Pricing begins with the AMM's adaptive curve and the CLOB's resting orders. Together they define where size can actually clear right now. The system looks beyond a single last trade. It maintains a TWAP (time‑weighted average price) for a clean time series and a TWAR‑family of depth‑aware measures that ask a more practical question: how much of X can be sold for Y over this window without punching through reserves? Those depth‑aware windows drive the mechanics that matter: maximum leverage, liquidation sizing, and slippage guards. You are not leveraged against a number that only small trades can hit; you are leveraged against what the pool can truly absorb.
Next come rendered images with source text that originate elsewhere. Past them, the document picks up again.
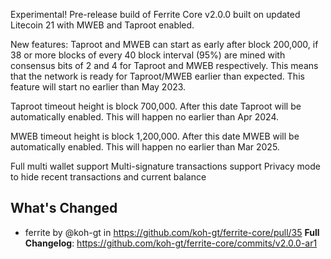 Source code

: Experimental!
Pre-release build of Ferrite Core v2.0.0 built on updated Litecoin 21 with MWEB and Taproot enabled.

New features:
Taproot and MWEB can start as early after block 200,000, if 38 or more blocks of every 40 block interval (95%) are mined with consensus bits of 2 and 4 for Taproot and MWEB respectively. 
This means that the network is ready for Taproot/MWEB earlier than expected. 
This feature will start no earlier than May 2023.

Taproot timeout height is block 700,000. After this date Taproot will be automatically enabled. 
This will happen no earlier than Apr 2024.

MWEB timeout height is block 1,200,000. After this date MWEB will be automatically enabled. 
This will happen no earlier than Mar 2025.

Full multi wallet support
Multi-signature transactions support
Privacy mode to hide recent transactions and current balance


## What's Changed
* ferrite by @koh-gt in https://github.com/koh-gt/ferrite-core/pull/35
**Full Changelog**: https://github.com/koh-gt/ferrite-core/commits/v2.0.0-ar1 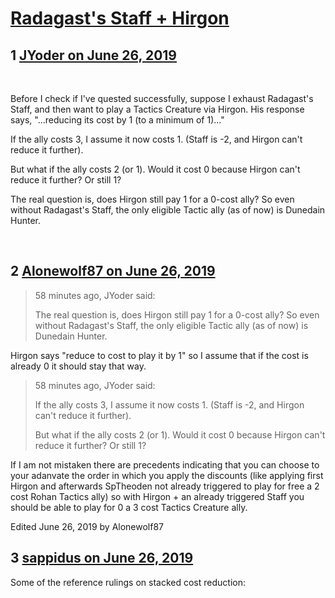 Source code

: # [Radagast&#039;s Staff + Hirgon](https://community.fantasyflightgames.com/topic/296793-radagasts-staff-hirgon/)

## 1 [JYoder on June 26, 2019](https://community.fantasyflightgames.com/topic/296793-radagasts-staff-hirgon/?do=findComment&comment=3728798)

 

Before I check if I've quested successfully, suppose I exhaust Radagast's Staff, and then want to play a Tactics Creature via Hirgon. His response says, "...reducing its cost by 1 (to a minimum of 1)..."

If the ally costs 3, I assume it now costs 1. (Staff is -2, and Hirgon can't reduce it further).

But what if the ally costs 2 (or 1). Would it cost 0 because Hirgon can't reduce it further? Or still 1?

The real question is, does Hirgon still pay 1 for a 0-cost ally? So even without Radagast's Staff, the only eligible Tactic ally (as of now) is Dunedain Hunter.

 

## 2 [Alonewolf87 on June 26, 2019](https://community.fantasyflightgames.com/topic/296793-radagasts-staff-hirgon/?do=findComment&comment=3728856)

> 58 minutes ago, JYoder said:
> 
> The real question is, does Hirgon still pay 1 for a 0-cost ally? So even without Radagast's Staff, the only eligible Tactic ally (as of now) is Dunedain Hunter.

Hirgon says "reduce to cost to play it by 1" so I assume that if the cost is already 0 it should stay that way.

> 58 minutes ago, JYoder said:
> 
> If the ally costs 3, I assume it now costs 1. (Staff is -2, and Hirgon can't reduce it further).
> 
> But what if the ally costs 2 (or 1). Would it cost 0 because Hirgon can't reduce it further? Or still 1?

If I am not mistaken there are precedents indicating that you can choose to your adanvate the order in which you apply the discounts (like applying first Hirgon and afterwards SpTheoden not already triggered to play for free a 2 cost Rohan Tactics ally) so with Hirgon + an already triggered Staff you should be able to play for 0 a 3 cost Tactics Creature ally.

Edited June 26, 2019 by Alonewolf87

## 3 [sappidus on June 26, 2019](https://community.fantasyflightgames.com/topic/296793-radagasts-staff-hirgon/?do=findComment&comment=3729102)

Some of the reference rulings on stacked cost reduction:

 


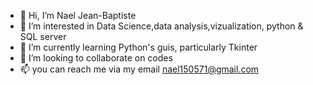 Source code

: - 👋 Hi, I’m Nael Jean-Baptiste
- 👀 I’m interested in Data Science,data analysis,vizualization, python & SQL server
- 🌱 I’m currently learning Python's guis, particularly  Tkinter
- 💞️ I’m looking to collaborate on codes 
- 📫 you can reach me via my email nael150571@gmail.com 

<!---
naeljb/naeljb is a ✨ special ✨ repository because its `README.md` (this file) appears on your GitHub profile.
You can click the Preview link to take a look at your changes.
--->
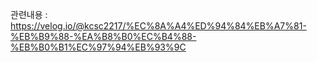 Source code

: 관련내용 : https://velog.io/@kcsc2217/%EC%8A%A4%ED%94%84%EB%A7%81-%EB%B9%88-%EA%B8%B0%EC%B4%88-%EB%B0%B1%EC%97%94%EB%93%9C
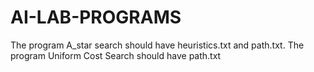 # AI-LAB-PROGRAMS
The program A_star search should have heuristics.txt and path.txt.
The program Uniform Cost Search should have path.txt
Because price discovery is internal, settlements are near‑instant. There is no 2–5 s oracle tick to wait for, so liquidations are far less likely to trip on lag. And because the same engine sets prices and absorbs liquidations, unwinds can be sized to depth instead of blasted into a vacuum.

Margin and leverage: cross‑collateral when you want it

Perps can run in isolated or cross‑margin modes. In isolated mode you post collateral for a specific market and keep risk ring‑fenced. In cross‑margin mode (via the permissioned Lend pool) a single deposit backs perps, CLOB orders, and borrowing at once. Your idle margin is not idle: it continues to earn its underlying money‑market yield while it backs trades. Maximum leverage is not a fixed table; it reflects depth and volatility from TWAR windows and contracts when conditions thin. When you open or adjust a position, limits are snapshotted so the rulebook doesn’t change retroactively while you are holding.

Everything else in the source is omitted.